* Problem to work on:
Go through the entries below and collect each line with the string "crypto" in it.

(Excerpted records begins)

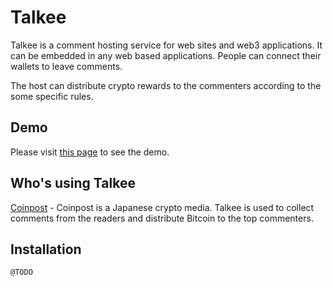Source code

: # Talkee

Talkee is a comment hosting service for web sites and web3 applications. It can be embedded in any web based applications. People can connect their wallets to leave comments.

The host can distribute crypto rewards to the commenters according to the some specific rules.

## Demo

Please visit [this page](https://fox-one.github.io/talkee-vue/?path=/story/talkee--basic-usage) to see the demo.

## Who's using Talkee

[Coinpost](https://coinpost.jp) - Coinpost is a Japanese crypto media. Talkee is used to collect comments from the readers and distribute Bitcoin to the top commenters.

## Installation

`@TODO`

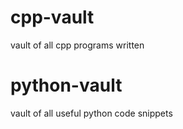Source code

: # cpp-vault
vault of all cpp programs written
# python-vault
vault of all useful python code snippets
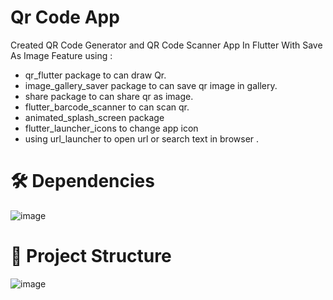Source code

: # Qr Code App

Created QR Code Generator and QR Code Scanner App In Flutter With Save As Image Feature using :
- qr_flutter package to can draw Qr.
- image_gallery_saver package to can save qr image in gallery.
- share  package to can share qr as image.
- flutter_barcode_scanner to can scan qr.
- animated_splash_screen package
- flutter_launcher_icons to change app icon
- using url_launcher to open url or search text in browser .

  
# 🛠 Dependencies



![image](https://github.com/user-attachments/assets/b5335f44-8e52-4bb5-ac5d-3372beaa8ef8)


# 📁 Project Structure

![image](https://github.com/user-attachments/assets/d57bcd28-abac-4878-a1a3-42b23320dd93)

(Excerpted records ends)
(Excerpted records begins)

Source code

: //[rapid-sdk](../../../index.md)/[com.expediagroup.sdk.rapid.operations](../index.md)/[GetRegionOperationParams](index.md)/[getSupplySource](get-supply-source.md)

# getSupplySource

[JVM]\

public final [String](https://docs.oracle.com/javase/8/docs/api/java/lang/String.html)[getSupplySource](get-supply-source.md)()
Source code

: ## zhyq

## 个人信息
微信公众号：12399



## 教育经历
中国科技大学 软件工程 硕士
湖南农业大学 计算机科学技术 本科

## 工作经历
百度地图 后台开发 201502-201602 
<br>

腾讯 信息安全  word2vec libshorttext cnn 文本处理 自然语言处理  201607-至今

(Excerpted records ends)

* Exercise response:
The host can distribute crypto rewards to the commenters according to the some specific rules.
[Coinpost](https://coinpost.jp) - Coinpost is a Japanese crypto media. Talkee is used to collect comments from the readers and distribute Bitcoin to the top commenters.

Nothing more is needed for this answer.